The Atikamekw Nation says it’s “shaken” by Quebec’s decision not to formally adopt Joyce’s Principle – a document addressing shortcomings in health care – because it uses the term systemic racism.
“Don’t we all want to create decolonized institutions for our children?” Constant Awashish, grand chief of the Atikamekw National Council, said via statement.
“Why let an opportunity to make change just pass by?”
For Manawan Chief Paul-Emile Ottawa, “the government’s response reminds us the political will is not there.”
Gregory Kelley, the provincial Liberal critic for Indigenous Affairs, moved to have Joyce’s Principle adopted officially in the National Assembly on Tuesday afternoon. But provincial party leaders shut it down over its references to systemic racism.
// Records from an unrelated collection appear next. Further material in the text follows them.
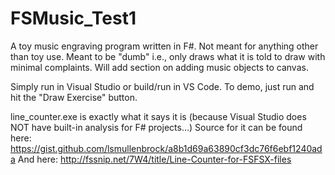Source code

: # FSMusic_Test1
A toy music engraving program written in F#.
Not meant for anything other than toy use.
Meant to be "dumb" i.e., only draws what it is told to draw with minimal complaints.
Will add section on adding music objects to canvas.

Simply run in Visual Studio or build/run in VS Code.
To demo, just run and hit the "Draw Exercise" button.

line_counter.exe is exactly what it says it is (because Visual Studio does NOT have built-in analysis for F# projects...)
Source for it can be found here: https://gist.github.com/lsmullenbrock/a8b1d69a63890cf3dc76f6ebf1240ada
And here: http://fssnip.net/7W4/title/Line-Counter-for-FSFSX-files
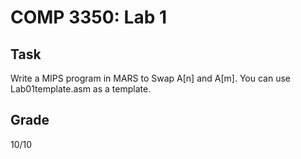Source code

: # COMP 3350: Lab 1

## Task
Write a MIPS program in MARS to Swap A[n] and A[m]. You can use Lab01template.asm as a template.

## Grade
10/10
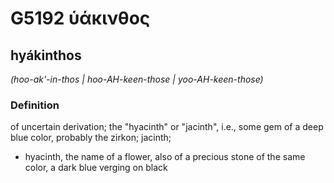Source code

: # G5192 ὑάκινθος

## hyákinthos

_(hoo-ak'-in-thos | hoo-AH-keen-those | yoo-AH-keen-those)_

### Definition

of uncertain derivation; the "hyacinth" or "jacinth", i.e., some gem of a deep blue color, probably the zirkon; jacinth; 

- hyacinth, the name of a flower, also of a precious stone of the same color, a dark blue verging on black
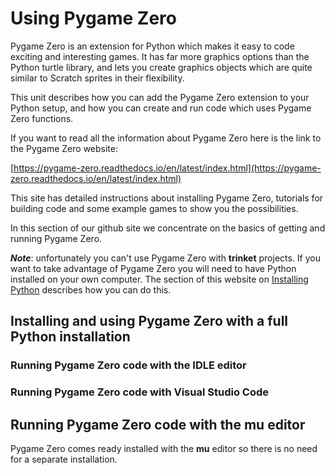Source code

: # Using Pygame Zero

Pygame Zero is an extension for Python which makes it easy to code exciting and interesting games. It has far more graphics options than the Python turtle library, and lets you create graphics objects which are quite similar to Scratch sprites in their flexibility.

This unit describes how you can add the Pygame Zero extension to your Python setup, and how you can create and run code which uses Pygame Zero functions.

If you want to read all the information about Pygame Zero here is the link to the Pygame Zero website:

[https://pygame-zero.readthedocs.io/en/latest/index.html](https://pygame-zero.readthedocs.io/en/latest/index.html)

This site has detailed instructions about installing Pygame Zero, tutorials for building code and some example games to show you the possibilities.

In this section of our github site we concentrate on the basics of getting and running Pygame Zero.

__*Note*__: unfortunately you can't use Pygame Zero with **trinket** projects. If you want to take advantage of Pygame Zero you will need to have Python installed on your own computer. The section of this website on [Installing Python](../../../Install-Python) describes how you can do this.

## Installing and using Pygame Zero with a full Python installation

### Running Pygame Zero code with the IDLE editor

### Running Pygame Zero code with **Visual Studio Code**

## Running Pygame Zero code with the **mu** editor

Pygame Zero comes ready installed with the **mu** editor so there is no need for a separate installation.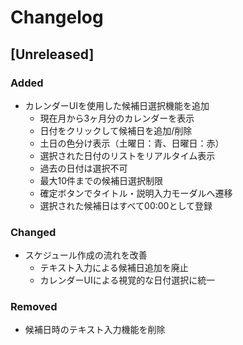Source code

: # Changelog

## [Unreleased]

### Added
- カレンダーUIを使用した候補日選択機能を追加
  - 現在月から3ヶ月分のカレンダーを表示
  - 日付をクリックして候補日を追加/削除
  - 土日の色分け表示（土曜日：青、日曜日：赤）
  - 選択された日付のリストをリアルタイム表示
  - 過去の日付は選択不可
  - 最大10件までの候補日選択制限
  - 確定ボタンでタイトル・説明入力モーダルへ遷移
  - 選択された候補日はすべて00:00として登録

### Changed
- スケジュール作成の流れを改善
  - テキスト入力による候補日追加を廃止
  - カレンダーUIによる視覚的な日付選択に統一

### Removed
- 候補日時のテキスト入力機能を削除
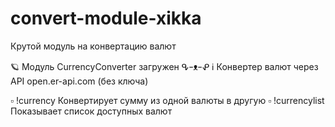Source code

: # convert-module-xikka
Крутой модуль на конвертацию валют

🪐 Модуль CurrencyConverter загружен ᕴｰᴥｰᕵ
ℹ️ Конвертер валют через API open.er-api.com (без ключа)

▫️ !currency Конвертирует сумму из одной валюты в другую
▫️ !currencylist Показывает список доступных валют
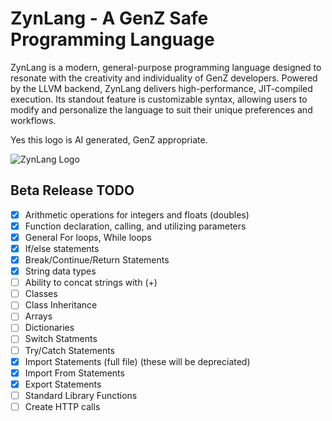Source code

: # ZynLang - A GenZ Safe Programming Language
ZynLang is a modern, general-purpose programming language designed to resonate with the creativity and individuality of GenZ developers. Powered by the LLVM backend, ZynLang delivers high-performance, JIT-compiled execution. Its standout feature is customizable syntax, allowing users to modify and personalize the language to suit their unique preferences and workflows. 

Yes this logo is AI generated, GenZ appropriate.

![ZynLang Logo](https://github.com/user-attachments/assets/c745b6a9-a21b-434c-be67-25f2a582f045)

## Beta Release TODO
- [x] Arithmetic operations for integers and floats (doubles)
- [x] Function declaration, calling, and utilizing parameters
- [x] General For loops, While loops
- [x] If/else statements
- [x] Break/Continue/Return Statements
- [x] String data types
- [ ] Ability to concat strings with (+)
- [ ] Classes
- [ ] Class Inheritance
- [ ] Arrays
- [ ] Dictionaries
- [ ] Switch Statments
- [ ] Try/Catch Statements
- [x] Import Statements (full file) (these will be depreciated)
- [x] Import From Statements
- [x] Export Statements
- [ ] Standard Library Functions
- [ ] Create HTTP calls 
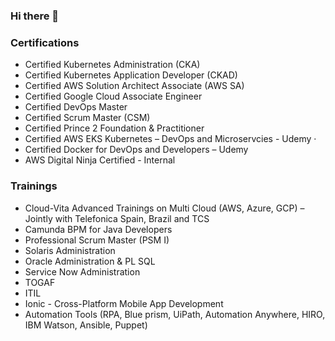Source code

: ### Hi there 👋

<!--
**blsrm/blsrm** is a ✨ _special_ ✨ repository because its `README.md` (this file) appears on your GitHub profile.

Here are some ideas to get you started:

- 🔭 I’m currently working on ...
- 🌱 I’m currently learning ...
- 👯 I’m looking to collaborate on ...
- 🤔 I’m looking for help with ...
- 💬 Ask me about ...
- 📫 How to reach me: ...
- 😄 Pronouns: ...
- ⚡ Fun fact: ...
-->

### Certifications

- Certified Kubernetes Administration (CKA)
- Certified Kubernetes Application Developer (CKAD)
- Certified AWS Solution Architect Associate (AWS SA)
- Certified Google Cloud Associate Engineer
- Certified DevOps Master
- Certified Scrum Master (CSM)
- Certified Prince 2 Foundation & Practitioner
- Certified AWS EKS Kubernetes – DevOps and Microservcies - Udemy · 
- Certified Docker for DevOps and Developers – Udemy
- AWS Digital Ninja Certified - Internal

### Trainings

- Cloud-Vita Advanced Trainings on Multi Cloud (AWS, Azure, GCP) – Jointly with Telefonica Spain, Brazil and TCS
- Camunda BPM for Java Developers
- Professional Scrum Master (PSM I)
- Solaris Administration
- Oracle Administration & PL SQL
- Service Now Administration
- TOGAF
- ITIL
- Ionic - Cross-Platform Mobile App Development
- Automation Tools (RPA, Blue prism, UiPath, Automation Anywhere, HIRO, IBM Watson, Ansible, Puppet)





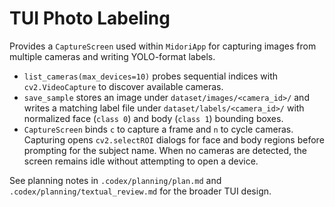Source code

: # TUI Photo Labeling

Provides a `CaptureScreen` used within `MidoriApp` for capturing images
from multiple cameras and writing YOLO-format labels.

- `list_cameras(max_devices=10)` probes sequential indices with
  `cv2.VideoCapture` to discover available cameras.
- `save_sample` stores an image under
  `dataset/images/<camera_id>/` and writes a matching label file under
  `dataset/labels/<camera_id>/` with normalized face (`class 0`) and body
  (`class 1`) bounding boxes.
- `CaptureScreen` binds `c` to capture a frame and `n` to cycle cameras.
  Capturing opens `cv2.selectROI` dialogs for face and body regions
  before prompting for the subject name.
  When no cameras are detected, the screen remains idle without
  attempting to open a device.

See planning notes in `.codex/planning/plan.md` and
`.codex/planning/textual_review.md` for the broader TUI design.
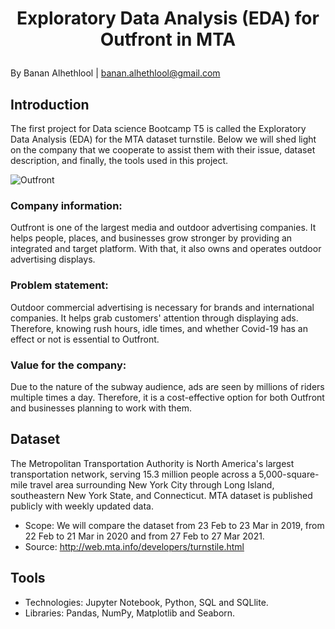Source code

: # <p align="center"> Exploratory Data Analysis (EDA) for Outfront in MTA </p>
By Banan Alhethlool | banan.alhethlool@gmail.com

## Introduction

The first project for Data science Bootcamp T5 is called the Exploratory Data Analysis (EDA) for the MTA dataset turnstile. Below we will shed light on the company that we cooperate to assist them with their issue, dataset description, and finally, the tools used in this project.

![Outfront](https://user-images.githubusercontent.com/57495692/140868685-d974c1dd-0578-4f8e-a52e-602832787efe.jpg)


### Company information:
Outfront is one of the largest media and outdoor advertising companies. It helps people, places, and businesses grow stronger by providing an integrated and target platform. With that, it also owns and operates outdoor advertising displays.

### Problem statement:
Outdoor commercial advertising is necessary for brands and international companies. It helps grab customers' attention through displaying ads. Therefore, knowing rush hours, idle times, and whether Covid-19 has an effect or not is essential to Outfront.

### Value for the company:
Due to the nature of the subway audience, ads are seen by millions of riders multiple times a day. Therefore, it is a cost-effective option for both Outfront and businesses planning to work with them.

## Dataset

The Metropolitan Transportation Authority is North America's largest transportation network, serving 15.3 million people across a 5,000-square-mile travel area surrounding New York City through Long Island, southeastern New York State, and Connecticut. MTA dataset is published publicly with weekly updated data.

- Scope: We will compare the dataset from 23 Feb to 23 Mar in 2019, from 22 Feb to 21 Mar in 2020 and from 27 Feb to 27 Mar 2021.
- Source: http://web.mta.info/developers/turnstile.html

## Tools

- Technologies: Jupyter Notebook, Python, SQL and SQLlite.
- Libraries: Pandas, NumPy, Matplotlib and Seaborn.
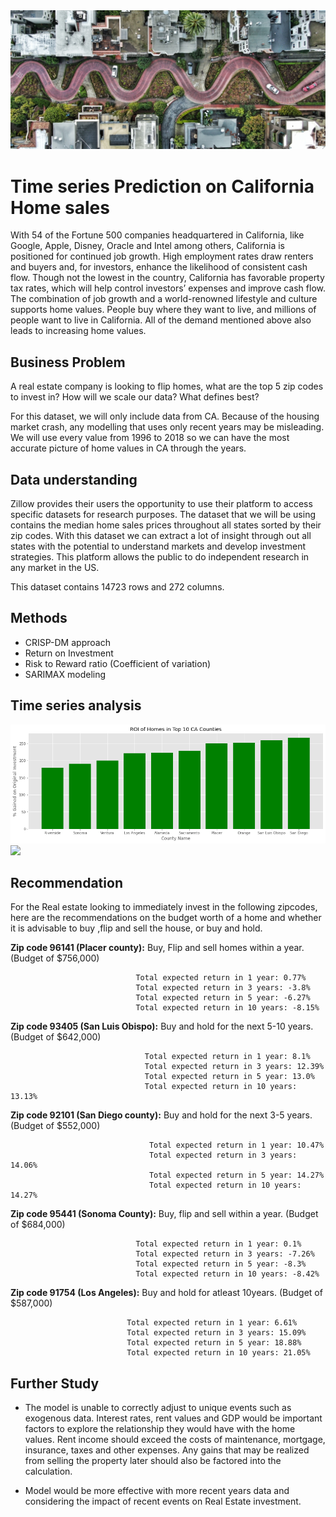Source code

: <img src='https://raw.githubusercontent.com/Milenaafeworki/Time-Series-prediction/main/images/SF.jpg'>

# Time series Prediction on California Home sales

With 54 of the Fortune 500 companies headquartered in California, like Google, Apple, Disney, Oracle and Intel among others, California is positioned for continued job growth. High employment rates draw renters and buyers and, for investors, enhance the likelihood of consistent cash flow. Though not the lowest in the country, California has favorable property tax rates, which will help control investors’ expenses and improve cash flow. The combination of job growth and a world-renowned lifestyle and culture supports home values. People buy where they want to live, and millions of people want to live in California. All of the demand mentioned above also leads to increasing home values.


## Business Problem

A real estate company is looking to flip homes, what are the top 5 zip codes to invest in? How will we scale our data? What defines best?

For this dataset, we will only include data from CA. Because of the housing market crash, any modelling that uses only recent years may be misleading. We will use every value from 1996 to 2018 so we can have the most accurate picture of home values in CA through the years.


## Data understanding

Zillow provides their users the opportunity to use their platform to access specific datasets for research purposes. The dataset that we will be using contains the median home sales prices throughout all states sorted by their zip codes. With this dataset we can extract a lot of insight through out all states with the potential to understand markets and develop investment strategies. This platform allows the public to do independent research in any market in the US.

This dataset contains 14723 rows and 272 columns.

## Methods

- CRISP-DM approach
- Return on Investment
- Risk to Reward ratio (Coefficient of variation)
- SARIMAX modeling
 
## Time series analysis

<img src='https://raw.githubusercontent.com/Milenaafeworki/Time-Series-prediction/main/images/ROI.png'>

<img src='https://raw.githubusercontent.com/Milenaafeworki/Time-Series-prediction/main/images/ziphomevalue.png'>

## Recommendation
For the Real estate looking to immediately invest in the following zipcodes, here are the recommendations on the budget worth of a home and whether it is advisable to buy ,flip and sell the house, or buy and hold.


**Zip code 96141 (Placer county):** Buy, Flip and sell homes within a year. (Budget of $756,000)

                                
                                Total expected return in 1 year: 0.77%
                                Total expected return in 3 years: -3.8%                                
                                Total expected return in 5 year: -6.27%                                
                                Total expected return in 10 years: -8.15%
                                
                                
**Zip code 93405 (San Luis Obispo):** Buy and hold for the next 5-10 years. (Budget of $642,000)

                                  Total expected return in 1 year: 8.1%
                                  Total expected return in 3 years: 12.39%          
                                  Total expected return in 5 year: 13.0%
                                  Total expected return in 10 years: 13.13% 
                                  
                                  
**Zip code 92101 (San Diego county):** Buy and hold for the next 3-5 years. (Budget of $552,000)

                                   Total expected return in 1 year: 10.47%
                                   Total expected return in 3 years: 14.06%
                                   Total expected return in 5 year: 14.27%
                                   Total expected return in 10 years: 14.27%

                            
**Zip code 95441 (Sonoma County):** Buy, flip and sell within a year. (Budget of $684,000)

                                Total expected return in 1 year: 0.1%
                                Total expected return in 3 years: -7.26%
                                Total expected return in 5 year: -8.3%
                                Total expected return in 10 years: -8.42%
                                
**Zip code 91754 (Los Angeles):** Buy and hold for atleast 10years. (Budget of $587,000)

                              Total expected return in 1 year: 6.61%
                              Total expected return in 3 years: 15.09%
                              Total expected return in 5 year: 18.88%
                              Total expected return in 10 years: 21.05%

       
## Further Study

- The model is unable to correctly adjust to unique events such as exogenous data. Interest rates, rent values and GDP would be important factors to explore the relationship they would have with the home values. Rent income should exceed the costs of maintenance, mortgage, insurance, taxes and other expenses. Any gains that may be realized from selling the property later should also be factored into the calculation.


- Model would be more effective with more recent years data and considering the impact of recent events on Real Estate investment.
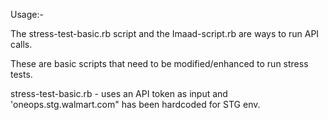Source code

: 
Usage:- 

The stress-test-basic.rb script and the Imaad-script.rb are ways to run API calls.

These are basic scripts that need to be modified/enhanced to run stress tests.

stress-test-basic.rb - uses an API token as input and 'oneops.stg.walmart.com" has been hardcoded for STG env.
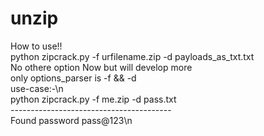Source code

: # unzip
How to use!!<br/>
python zipcrack.py -f urfilename.zip -d payloads_as_txt.txt<br/>
No othere option Now but will develop more<br/>
only options_parser is -f && -d<br/>
use-case:-\n <br/>
python zipcrack.py -f me.zip -d pass.txt<br/>
----------------------------------------<br/>
Found password pass@123\n
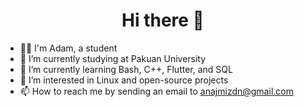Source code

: <h1 align="center">
  Hi there 👋
</h1>

- 👨‍💻 I'm Adam, a student
- 🔭 I’m currently studying at Pakuan University
- 🌱 I’m currently learning Bash, C++, Flutter, and SQL
- 👀 I’m interested in Linux and open-source projects
- 📫 How to reach me by sending an email to anajmizdn@gmail.com
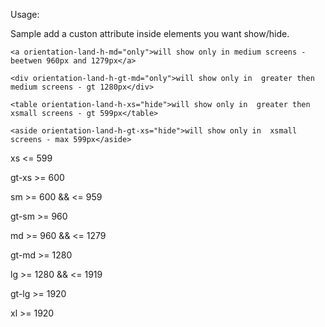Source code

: 

Usage:

Sample add a custon attribute inside elements you want show/hide.



    <a orientation-land-h-md="only">will show only in medium screens - beetwen 960px and 1279px</a>

    <div orientation-land-h-gt-md="only">will show only in  greater then medium screens - gt 1280px</div>

    <table orientation-land-h-xs="hide">will show only in  greater then xsmall screens - gt 599px</table>

    <aside orientation-land-h-gt-xs="hide">will show only in  xsmall screens - max 599px</aside>
    






xs           <= 599 

gt-xs        >= 600  

sm           >= 600  && <= 959

gt-sm        >= 960

md           >= 960  && <= 1279

gt-md        >= 1280

lg           >= 1280 && <= 1919

gt-lg        >= 1920

xl           >= 1920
Speaking at a press conference in Quebec City on Friday, Kelley unequivocally compared Echaquan’s death in late September to George Floyd’s at the hands of Minneapolis police officers in May.
Like Floyd, Echaquan’s last moments were captured on video.
The 37-year-old mother of seven died at Joliette Hospital – an hour northeast of Montreal – after documenting racist comments made by her caregivers.
Her family is in the midst of building a legal case against the hospital and all implicated staff members.
The Atikamekw Nation, meanwhile, mobilized to draft a concrete plan to improve the health care experience for all First Nations and Inuit.
As part of its conditions, Joyce’s Principle calls on Quebec to “recognize the systemic racism Indigenous peoples are faced with, notably concerning equal access – without discrimination – to all social and health services.”
This is where parties are snagged: Premier Francois Legault and his provincial ministers repeatedly refuse to acknowledge Quebec’s racism issues as systemic.
But for opposition leaders, the evidence is already on the table.
“After the Viens Commission report, after the ‘Principe de Joyce’ document – it is clearly, clearly documented that systemic racism exists in our institutions,” Kelley told reporters.
Assembly of First Nations Quebec-Labrador Regional Chief Ghislain Picard agrees.
“What’s at stake here, on a human, social, and political level, must leave no room for partisan pettiness,” Picard said in a statement responding to this week’s stalemate at the National Assembly.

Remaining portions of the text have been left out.